W I T N E S S E T H:
WHEREAS, upon the terms and conditions herein contained, Owner desires
that manager supervise and manage the leasing and management of the improved
real property known as Arlington Square located at 0000 Xxxxx Xxxxxxx Xxxxx in
Arlington, Virginia, as more fully described in Exhibit A attached hereto (the
"Property") , and Manager desires to so supervise and manage the leasing and
management of the Property for Owner.
NOW, THEREFORE, in consideration of the foregoing, of the mutual
promises herein contained, and of other good and valuable consideration, the
receipt and sufficiency of which are hereby acknowledged, it is agreed as
follows:
1. DESIGNATION AND MANAGEMENT. Owner hereby designates and appoints
Manager as its sole and exclusive agent for the management of the
Property, and Manager hereby accepts such designation and
appointment and agrees to manage the Property in accordance with
the terms and conditions herein provided.
2. TERM. This Agreement shall be effective as of the date hereof and
shall continue in force and effect until December 31, 1998,
unless sooner terminated pursuant to any provision hereof.
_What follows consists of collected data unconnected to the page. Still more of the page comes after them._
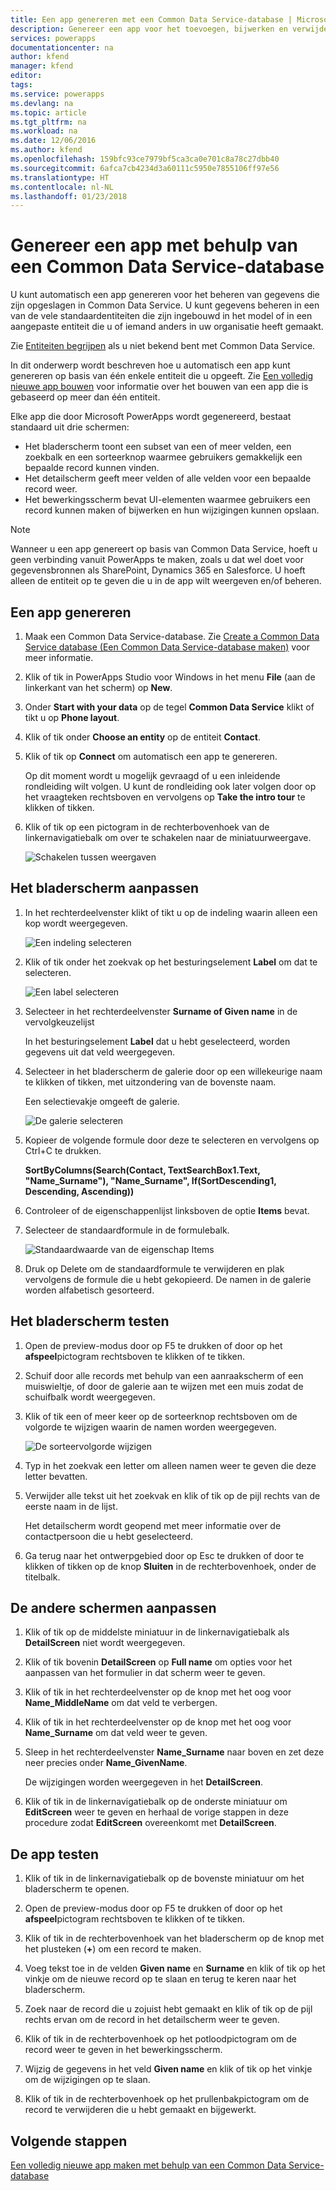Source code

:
 ```yaml
---
title: Een app genereren met een Common Data Service-database | Microsoft Docs
description: Genereer een app voor het toevoegen, bijwerken en verwijderen van records.
services: powerapps
documentationcenter: na
author: kfend
manager: kfend
editor: 
tags: 
ms.service: powerapps
ms.devlang: na
ms.topic: article
ms.tgt_pltfrm: na
ms.workload: na
ms.date: 12/06/2016
ms.author: kfend
ms.openlocfilehash: 159bfc93ce7979bf5ca3ca0e701c8a78c27dbb40
ms.sourcegitcommit: 6afca7cb4234d3a60111c5950e7855106ff97e56
ms.translationtype: HT
ms.contentlocale: nl-NL
ms.lasthandoff: 01/23/2018
---
```

# <a name="generate-an-app-by-using-a-common-data-service-database"></a>Genereer een app met behulp van een Common Data Service-database
U kunt automatisch een app genereren voor het beheren van gegevens die zijn opgeslagen in Common Data Service. U kunt gegevens beheren in een van de vele standaardentiteiten die zijn ingebouwd in het model of in een aangepaste entiteit die u of iemand anders in uw organisatie heeft gemaakt.

Zie [Entiteiten begrijpen](data-platform-intro.md) als u niet bekend bent met Common Data Service.

In dit onderwerp wordt beschreven hoe u automatisch een app kunt genereren op basis van één enkele entiteit die u opgeeft. Zie [Een volledig nieuwe app bouwen](data-platform-create-app-scratch.md) voor informatie over het bouwen van een app die is gebaseerd op meer dan één entiteit.

Elke app die door Microsoft PowerApps wordt gegenereerd, bestaat standaard uit drie schermen:

* Het bladerscherm toont een subset van een of meer velden, een zoekbalk en een sorteerknop waarmee gebruikers gemakkelijk een bepaalde record kunnen vinden.
* Het detailscherm geeft meer velden of alle velden voor een bepaalde record weer.
* Het bewerkingsscherm bevat UI-elementen waarmee gebruikers een record kunnen maken of bijwerken en hun wijzigingen kunnen opslaan.

> [!NOTE]
> Wanneer u een app genereert op basis van Common Data Service, hoeft u geen verbinding vanuit PowerApps te maken, zoals u dat wel doet voor gegevensbronnen als SharePoint, Dynamics 365 en Salesforce. U hoeft alleen de entiteit op te geven die u in de app wilt weergeven en/of beheren.

## <a name="generate-an-app"></a>Een app genereren
1. Maak een Common Data Service-database. Zie [Create a Common Data Service database (Een Common Data Service-database maken)](create-database.md) voor meer informatie.

2. Klik of tik in PowerApps Studio voor Windows in het menu **File** (aan de linkerkant van het scherm) op **New**.

3. Onder **Start with your data** op de tegel **Common Data Service** klikt of tikt u op **Phone layout**.

4. Klik of tik onder **Choose an entity** op de entiteit **Contact**.

5. Klik of tik op **Connect** om automatisch een app te genereren.

    Op dit moment wordt u mogelijk gevraagd of u een inleidende rondleiding wilt volgen. U kunt de rondleiding ook later volgen door op het vraagteken rechtsboven en vervolgens op **Take the intro tour** te klikken of tikken.

6. Klik of tik op een pictogram in de rechterbovenhoek van de linkernavigatiebalk om over te schakelen naar de miniatuurweergave.

    ![Schakelen tussen weergaven](./media/data-platform-create-app/toggle-view.png)

## <a name="customize-the-browse-screen"></a>Het bladerscherm aanpassen
1. In het rechterdeelvenster klikt of tikt u op de indeling waarin alleen een kop wordt weergegeven.

    ![Een indeling selecteren](./media/data-platform-create-app/choose-gallery-layout.png)

2. Klik of tik onder het zoekvak op het besturingselement **Label** om dat te selecteren.

    ![Een label selecteren](./media/data-platform-create-app/select-textbox.png)

3. Selecteer in het rechterdeelvenster **Surname of Given name** in de vervolgkeuzelijst

    In het besturingselement **Label** dat u hebt geselecteerd, worden gegevens uit dat veld weergegeven.

4. Selecteer in het bladerscherm de galerie door op een willekeurige naam te klikken of tikken, met uitzondering van de bovenste naam.

    Een selectievakje omgeeft de galerie.

    ![De galerie selecteren](./media/data-platform-create-app/select-gallery.png)

5. Kopieer de volgende formule door deze te selecteren en vervolgens op Ctrl+C te drukken.

    **SortByColumns(Search(Contact, TextSearchBox1.Text, "Name_Surname"), "Name_Surname", If(SortDescending1, Descending, Ascending))**

6. Controleer of de eigenschappenlijst linksboven de optie **Items** bevat.

7. Selecteer de standaardformule in de formulebalk.

    ![Standaardwaarde van de eigenschap Items](./media/data-platform-create-app/default-items.png)

8. Druk op Delete om de standaardformule te verwijderen en plak vervolgens de formule die u hebt gekopieerd. De namen in de galerie worden alfabetisch gesorteerd.

## <a name="test-the-browse-screen"></a>Het bladerscherm testen
1. Open de preview-modus door op F5 te drukken of door op het **afspeel**pictogram rechtsboven te klikken of te tikken.

2. Schuif door alle records met behulp van een aanraakscherm of een muiswieltje, of door de galerie aan te wijzen met een muis zodat de schuifbalk wordt weergegeven.

3. Klik of tik een of meer keer op de sorteerknop rechtsboven om de volgorde te wijzigen waarin de namen worden weergegeven.

    ![De sorteervolgorde wijzigen](./media/data-platform-create-app/sort-button.png)

4. Typ in het zoekvak een letter om alleen namen weer te geven die deze letter bevatten.

5. Verwijder alle tekst uit het zoekvak en klik of tik op de pijl rechts van de eerste naam in de lijst.

    Het detailscherm wordt geopend met meer informatie over de contactpersoon die u hebt geselecteerd.

6. Ga terug naar het ontwerpgebied door op Esc te drukken of door te klikken of tikken op de knop **Sluiten** in de rechterbovenhoek, onder de titelbalk.

## <a name="customize-the-other-screens"></a>De andere schermen aanpassen
1. Klik of tik op de middelste miniatuur in de linkernavigatiebalk als **DetailScreen** niet wordt weergegeven.

2. Klik of tik bovenin **DetailScreen** op **Full name** om opties voor het aanpassen van het formulier in dat scherm weer te geven.

3. Klik of tik in het rechterdeelvenster op de knop met het oog voor **Name_MiddleName** om dat veld te verbergen.

4. Klik of tik in het rechterdeelvenster op de knop met het oog voor **Name_Surname** om dat veld weer te geven.

5. Sleep in het rechterdeelvenster **Name_Surname** naar boven en zet deze neer precies onder **Name_GivenName**.

    De wijzigingen worden weergegeven in het **DetailScreen**.

6. Klik of tik in de linkernavigatiebalk op de onderste miniatuur om **EditScreen** weer te geven en herhaal de vorige stappen in deze procedure zodat **EditScreen** overeenkomt met **DetailScreen**.

## <a name="test-the-app"></a>De app testen
1. Klik of tik in de linkernavigatiebalk op de bovenste miniatuur om het bladerscherm te openen.

2. Open de preview-modus door op F5 te drukken of door op het **afspeel**pictogram rechtsboven te klikken of te tikken.

3. Klik of tik in de rechterbovenhoek van het bladerscherm op de knop met het plusteken (**+**) om een record te maken.

4. Voeg tekst toe in de velden **Given name** en **Surname** en klik of tik op het vinkje om de nieuwe record op te slaan en terug te keren naar het bladerscherm.

5. Zoek naar de record die u zojuist hebt gemaakt en klik of tik op de pijl rechts ervan om de record in het detailscherm weer te geven.

6. Klik of tik in de rechterbovenhoek op het potloodpictogram om de record weer te geven in het bewerkingsscherm.

7. Wijzig de gegevens in het veld **Given name** en klik of tik op het vinkje om de wijzigingen op te slaan.

8. Klik of tik in de rechterbovenhoek op het prullenbakpictogram om de record te verwijderen die u hebt gemaakt en bijgewerkt.

## <a name="next-steps"></a>Volgende stappen
[Een volledig nieuwe app maken met behulp van een Common Data Service-database](data-platform-create-app-scratch.md)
After
December 31, 1998, this Agreement may be renewed on such terms and
subject to such conditions, as the parties may agree.
3. STANDARDS. Manager shall apply prudent business practices in
managing the Property, and use reasonable care and diligence in
carrying out its responsibilities hereunder.
4. BUDGET. Within 60 days after the effective date hereof. and within
go days prior to the beginning of each fiscal year of Owner
hereafter, Manager shall prepare and submit to Owner, for its
consideration and approval, a budget setting forth the estimated
receipts and expenditures (capital, operating and other) of the
Property for the then upcoming fiscal
year of Owner, including a reasonable contingency reserve for the
period covered by the budget. Owner shall approve or disapprove
such budget within 30 days of such submission. If Owner does not
respond within 30 days, Manager may deem the proposed budget
approved and proceed in accordance therewith, until advised to
the contrary by Owner. Manager shall make all revisions to the
budget that may be reasonably requested, whether before or after
approval thereof, by Owner. When approved by Owner, Manager shall
implement the budget (as approved, the "Budget"), and shall be
authorized make the expenditures and incur the obligations
provided for in the Budget and shall monitor and analyze the
implementation thereof.
5. GENERAL MAINTENANCE, OPERATION AND REPAIRS. Subject to the
limitations hereinafter provided, owner authorizes Manager to make
or cause to be made, in the name and at the expense of Owner,
repairs and capital improvements to the Property as may be
advisable or necessary to maintain the Property in good order, to
purchase such supplies and operating equipment as may be advisable
or necessary, to enter into contracts and to pay bills for
electricity, gas fuel, telephone, extermination, trash collection,
water, rent, and other normal operating services, as Manager shall
deem necessary or advisable. Manager shall secure the written
approval of owner for all expenditures or the incurring of any
obligation involving a sum in excess of Ten Thousand Dollars
($10,000) for any one item, except for expenditures made and
obligations incurred (i) for emergency repairs if, in the opinion
of Manager, such repairs are necessary to protect the Property or
any part thereof from damage and there is not sufficiency time to
obtain Owner's approval; (ii) to maintain services to the tenants
as called for by their leases; or (iii) pursuant to the Budget.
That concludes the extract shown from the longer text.